There’s a “debate” going on about something called the American Community Survey, or the
ACS for short. The ACS is a regular survey performed by the Census administration, which
measures a wide range of statistics related to economics.

A group of Republicans are trying to eliminate the ACS. Why? well, let’s put that question aside. And let’s also leave aside, for the moment, whether the survey is important or not. You can, honestly, put together an argument that the ACS isn’t worth doing, that it doesn’t measure the right things, that the value of the information gathered doesn’t measure up to the cost, that it’s intrusive, that it violates the privacy of the survey targets. But let’s not even bother with any of that.

Members of congress are arguing that the survey should be eliminated, and they’re claiming that the reason why is because the survey is unscientific. According to Daniel Webster, a representative from the state of Florida:

We’re spending $70 per person to fill this out. That’s just not cost effective, especially since in the end this is not a scientific survey. It’s a random survey.

Note well the emphasized point there. That’s the important bit.

The survey isn’t cost effective, the data gathered isn’t genuinely useful according to Representative Webster, because it’s not a scientific survey. Why isn’t it a scientific survey? Because it’s random.

This is what I mean by willful ignorance. Mr. Webster doesn’t understand what a survey is, or how a survey works, or what it takes to make a valid survey. He’s talking out his ass, trying to kill a statistical analysis for his own political reasons without making any attempt to actually understand what it is or how it works.

Surveys are, fundamentally, about statistical sampling. Given a large population, you can create estimates about the properties of the population by looking at a representative sample of the population.
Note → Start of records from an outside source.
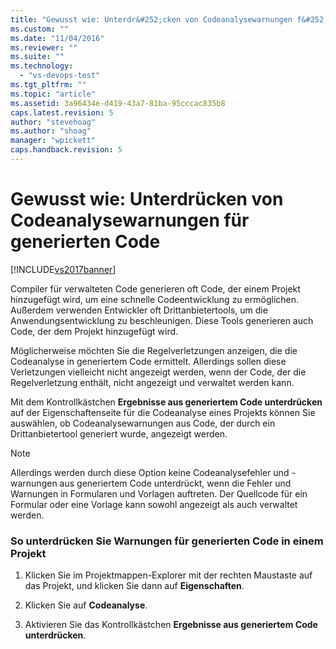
 ```yaml
---
title: "Gewusst wie: Unterdr&#252;cken von Codeanalysewarnungen f&#252;r generierten Code | Microsoft Docs"
ms.custom: ""
ms.date: "11/04/2016"
ms.reviewer: ""
ms.suite: ""
ms.technology: 
  - "vs-devops-test"
ms.tgt_pltfrm: ""
ms.topic: "article"
ms.assetid: 3a96434e-d419-43a7-81ba-95cccac835b8
caps.latest.revision: 5
author: "stevehoag"
ms.author: "shoag"
manager: "wpickett"
caps.handback.revision: 5
---
```

# Gewusst wie: Unterdr&#252;cken von Codeanalysewarnungen f&#252;r generierten Code
[!INCLUDE[vs2017banner](../code-quality/includes/vs2017banner.md)]

Compiler für verwalteten Code generieren oft Code, der einem Projekt hinzugefügt wird, um eine schnelle Codeentwicklung zu ermöglichen.  Außerdem verwenden Entwickler oft Drittanbietertools, um die Anwendungsentwicklung zu beschleunigen.  Diese Tools generieren auch Code, der dem Projekt hinzugefügt wird.  
  
 Möglicherweise möchten Sie die Regelverletzungen anzeigen, die die Codeanalyse in generiertem Code ermittelt.  Allerdings sollen diese Verletzungen vielleicht nicht angezeigt werden, wenn der Code, der die Regelverletzung enthält, nicht angezeigt und verwaltet werden kann.  
  
 Mit dem Kontrollkästchen **Ergebnisse aus generiertem Code unterdrücken** auf der Eigenschaftenseite für die Codeanalyse eines Projekts können Sie auswählen, ob Codeanalysewarnungen aus Code, der durch ein Drittanbietertool generiert wurde,  angezeigt werden.  
  
> [!NOTE]
>  Allerdings werden durch diese Option keine Codeanalysefehler und \-warnungen aus generiertem Code unterdrückt, wenn die Fehler und Warnungen in Formularen und Vorlagen auftreten.  Der Quellcode für ein Formular oder eine Vorlage kann sowohl angezeigt als auch verwaltet werden.  
  
### So unterdrücken Sie Warnungen für generierten Code in einem Projekt  
  
1.  Klicken Sie im Projektmappen\-Explorer mit der rechten Maustaste auf das Projekt, und klicken Sie dann auf **Eigenschaften**.  
  
2.  Klicken Sie auf **Codeanalyse**.  
  
3.  Aktivieren Sie das Kontrollkästchen **Ergebnisse aus generiertem Code unterdrücken**. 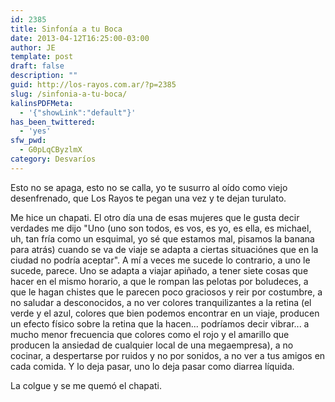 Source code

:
 ```yaml
---
id: 2385
title: Sinfonía a tu Boca
date: 2013-04-12T16:25:00-03:00
author: JE
template: post
draft: false
description: ""
guid: http://los-rayos.com.ar/?p=2385
slug: /sinfonia-a-tu-boca/
kalinsPDFMeta:
  - '{"showLink":"default"}'
has_been_twittered:
  - 'yes'
sfw_pwd:
  - G0pLqCByzlmX
category: Desvaríos
---
```

Esto no se apaga, esto no se calla, yo te susurro al oído como viejo desenfrenado, que Los Rayos te pegan una vez y te dejan turulato.

Me hice un chapati. El otro día una de esas mujeres que le gusta decir verdades me dijo "Uno (uno son todos, es vos, es yo, es ella, es michael, uh, tan fría como un esquimal, yo sé que estamos mal, pisamos la banana para atrás) cuando se va de viaje se adapta a ciertas situaciónes que en la ciudad no podría aceptar". A mí a veces me sucede lo contrario, a uno le sucede, parece. Uno se adapta a viajar apiñado, a tener siete cosas que hacer en el mismo horario, a que le rompan las pelotas por boludeces, a que le hagan chistes que le parecen poco graciosos y reir por costumbre, a no saludar a desconocidos, a no ver colores tranquilizantes a la retina (el verde y el azul, colores que bien podemos encontrar en un viaje, producen un efecto físico sobre la retina que la hacen... podríamos decir vibrar... a mucho menor frecuencia que colores como el rojo y el amarillo que producen la ansiedad de cualquier local de una megaempresa), a no cocinar, a despertarse por ruidos y no por sonidos, a no ver a tus amigos en cada comida. Y lo deja pasar, uno lo deja pasar como diarrea líquida.

La colgue y se me quemó el chapati. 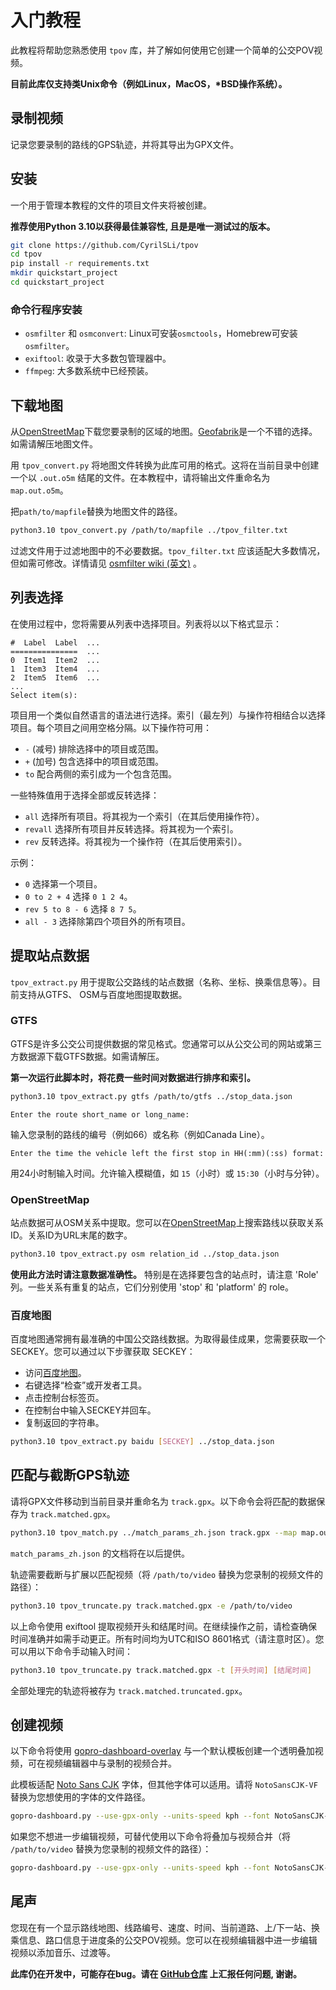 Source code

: # 入门教程

此教程将帮助您熟悉使用 `tpov` 库，并了解如何使用它创建一个简单的公交POV视频。

**目前此库仅支持类Unix命令（例如Linux，MacOS，\*BSD操作系统）。**

## 录制视频

记录您要录制的路线的GPS轨迹，并将其导出为GPX文件。

## 安装

一个用于管理本教程的文件的项目文件夹将被创建。

**推荐使用Python 3.10以获得最佳兼容性, 且是是唯一测试过的版本。**

```bash
git clone https://github.com/CyrilSLi/tpov
cd tpov
pip install -r requirements.txt
mkdir quickstart_project
cd quickstart_project
```

### 命令行程序安装

- `osmfilter` 和 `osmconvert`: Linux可安装`osmctools`，Homebrew可安装`osmfilter`。
- `exiftool`: 收录于大多数包管理器中。
- `ffmpeg`: 大多数系统中已经预装。

## 下载地图

从[OpenStreetMap](https://www.openstreetmap.org/)下载您要录制的区域的地图。[Geofabrik](https://download.geofabrik.de/)是一个不错的选择。如需请解压地图文件。

用 `tpov_convert.py` 将地图文件转换为此库可用的格式。这将在当前目录中创建一个以 `.out.o5m` 结尾的文件。在本教程中，请将输出文件重命名为 `map.out.o5m`。

把`path/to/mapfile`替换为地图文件的路径。

```bash
python3.10 tpov_convert.py /path/to/mapfile ../tpov_filter.txt
```

过滤文件用于过滤地图中的不必要数据。`tpov_filter.txt` 应该适配大多数情况，但如需可修改。详情请见 [osmfilter wiki (英文)](https://wiki.openstreetmap.org/wiki/Osmfilter) 。

## 列表选择

在使用过程中，您将需要从列表中选择项目。列表将以以下格式显示：

```
#  Label  Label  ...
===============  ...
0  Item1  Item2  ...
1  Item3  Item4  ...
2  Item5  Item6  ...
...
Select item(s): 
```

项目用一个类似自然语言的语法进行选择。索引（最左列）与操作符相结合以选择项目。每个项目之间用空格分隔。以下操作符可用：

- `-` (减号) 排除选择中的项目或范围。
- `+` (加号) 包含选择中的项目或范围。
- `to` 配合两侧的索引成为一个包含范围。

一些特殊值用于选择全部或反转选择：

- `all` 选择所有项目。将其视为一个索引（在其后使用操作符）。
- `revall` 选择所有项目并反转选择。将其视为一个索引。
- `rev` 反转选择。将其视为一个操作符（在其后使用索引）。

示例：

- `0` 选择第一个项目。
- `0 to 2 + 4` 选择 `0 1 2 4`。
- `rev 5 to 8 - 6` 选择 `8 7 5`。
- `all - 3` 选择除第四个项目外的所有项目。

## 提取站点数据

`tpov_extract.py` 用于提取公交路线的站点数据（名称、坐标、换乘信息等）。目前支持从GTFS、 OSM与百度地图提取数据。

### GTFS

GTFS是许多公交公司提供数据的常见格式。您通常可以从公交公司的网站或第三方数据源下载GTFS数据。如需请解压。

**第一次运行此脚本时，将花费一些时间对数据进行排序和索引。**

```bash
python3.10 tpov_extract.py gtfs /path/to/gtfs ../stop_data.json
```
```
Enter the route short_name or long_name:
```

输入您录制的路线的编号（例如66）或名称（例如Canada Line）。


```
Enter the time the vehicle left the first stop in HH(:mm)(:ss) format:
```

用24小时制输入时间。允许输入模糊值，如 `15`（小时）或 `15:30`（小时与分钟）。

### OpenStreetMap

站点数据可从OSM关系中提取。您可以在[OpenStreetMap](https://www.openstreetmap.org/)上搜索路线以获取关系ID。关系ID为URL末尾的数字。

```bash
python3.10 tpov_extract.py osm relation_id ../stop_data.json
```

**使用此方法时请注意数据准确性。** 特别是在选择要包含的站点时，请注意 'Role' 列。一些关系有重复的站点，它们分别使用 'stop' 和 'platform' 的 role。

### 百度地图

百度地图通常拥有最准确的中国公交路线数据。为取得最佳成果，您需要获取一个 SECKEY。您可以通过以下步骤获取 SECKEY：

- 访问[百度地图](https://map.baidu.com/)。
- 右键选择“检查”或开发者工具。
- 点击控制台标签页。
- 在控制台中输入SECKEY并回车。
- 复制返回的字符串。

```bash
python3.10 tpov_extract.py baidu [SECKEY] ../stop_data.json
```

## 匹配与截断GPS轨迹

请将GPX文件移动到当前目录并重命名为 `track.gpx`。以下命令会将匹配的数据保存为 `track.matched.gpx`。

```bash
python3.10 tpov_match.py ../match_params_zh.json track.gpx --map map.out.o5m --stop ../stop_data.json
```

`match_params_zh.json` 的文档将在以后提供。

轨迹需要截断与扩展以匹配视频（将 `/path/to/video` 替换为您录制的视频文件的路径）：

```bash
python3.10 tpov_truncate.py track.matched.gpx -e /path/to/video
```

以上命令使用 exiftool 提取视频开头和结尾时间。在继续操作之前，请检查确保时间准确并如需手动更正。所有时间均为UTC和ISO 8601格式（请注意时区）。您可以用以下命令手动输入时间：

```bash
python3.10 tpov_truncate.py track.matched.gpx -t [开头时间] [结尾时间]
```

全部处理完的轨迹将被存为 `track.matched.truncated.gpx`。

## 创建视频

以下命令将使用 [gopro-dashboard-overlay](https://github.com/CyrilSLi/gopro-dashboard-overlay) 与一个默认模板创建一个透明叠加视频，可在视频编辑器中与录制的视频合并。

此模板适配 [Noto Sans CJK](https://github.com/googlefonts/noto-cjk/raw/main/Sans/Variable/OTC/NotoSansCJK-VF.otf.ttc) 字体，但其他字体可以适用。请将 `NotoSansCJK-VF` 替换为您想使用的字体的文件路径。

```bash
gopro-dashboard.py --use-gpx-only --units-speed kph --font NotoSansCJK-VF --profile overlay --overlay-size 1920x1080 --layout-xml ../tpov_layout_zh.xml overlay.mov --gpx track.matched.truncated.gpx
```

如果您不想进一步编辑视频，可替代使用以下命令将叠加与视频合并（将 `/path/to/video` 替换为您录制的视频文件的路径）：

```bash
gopro-dashboard.py --use-gpx-only --units-speed kph --font NotoSansCJK-VF --overlay-size 1920x1080 --layout-xml ../tpov_layout_zh.xml /path/to/video overlay.mp4 --gpx track.matched.truncated.gpx
```

## 尾声

您现在有一个显示路线地图、线路编号、速度、时间、当前道路、上/下一站、换乘信息、路口信息于进度条的公交POV视频。您可以在视频编辑器中进一步编辑视频以添加音乐、过渡等。

**此库仍在开发中，可能存在bug。请在 [GitHub仓库](https://github.com/CyrilSLi/tpov/tree/main) 上汇报任何问题, 谢谢。**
For example, if you’re looking at the entire population of America, you’re talking about hundreds of millions of people. You can’t measure, say, the employment rate of the entire population every year – there are just too many people. It’s too much information – it’s pretty much impossible to gather it.

But: if you can select a group of, say, 10,000 people, whose distribution matches the distribution of the wider population, then the data you gather about them will closely resemble the data about the wider population.

That’s the point of a survey: find a representative sample, and take measurements of that sample. Then, with a certain probability of correctness, you can infer the properties of the entire population from the properties of the sample.

Of course, there’s a catch. The key to a survey is the sample. The sample must be representative – meaning that the sample must have the same properties as the wider population of which it’s a part. But the point of survey is to discover those properties! If you choose your population to match what you believe the distribution to be, then you’ll bias your data towards matching that distribution. Your sample will only be representative if your beliefs about the data are correct. But that defeats the whole purpose of doing the survey.

So the scientific method of doing a survey is to be random. You don’t start with any preconceived idea of what the population is like. You just randomly select people in a way that makes sure that every member of the population is equally likely to be selected. If your selection is truly random, then there’s a high probability (a measurably high probability, based on the size of the sample and the size of the sampled population) that the sample will be representative.

Scientific sampling is always random.

So Mr. Webster’s statement could be rephrased more correctly as the following contradiction: “This is not a scientific survey, because this is a scientific survey”. But Mr. Webster doesn’t know that what he said is a stupid contradiction. Because he doesn’t care.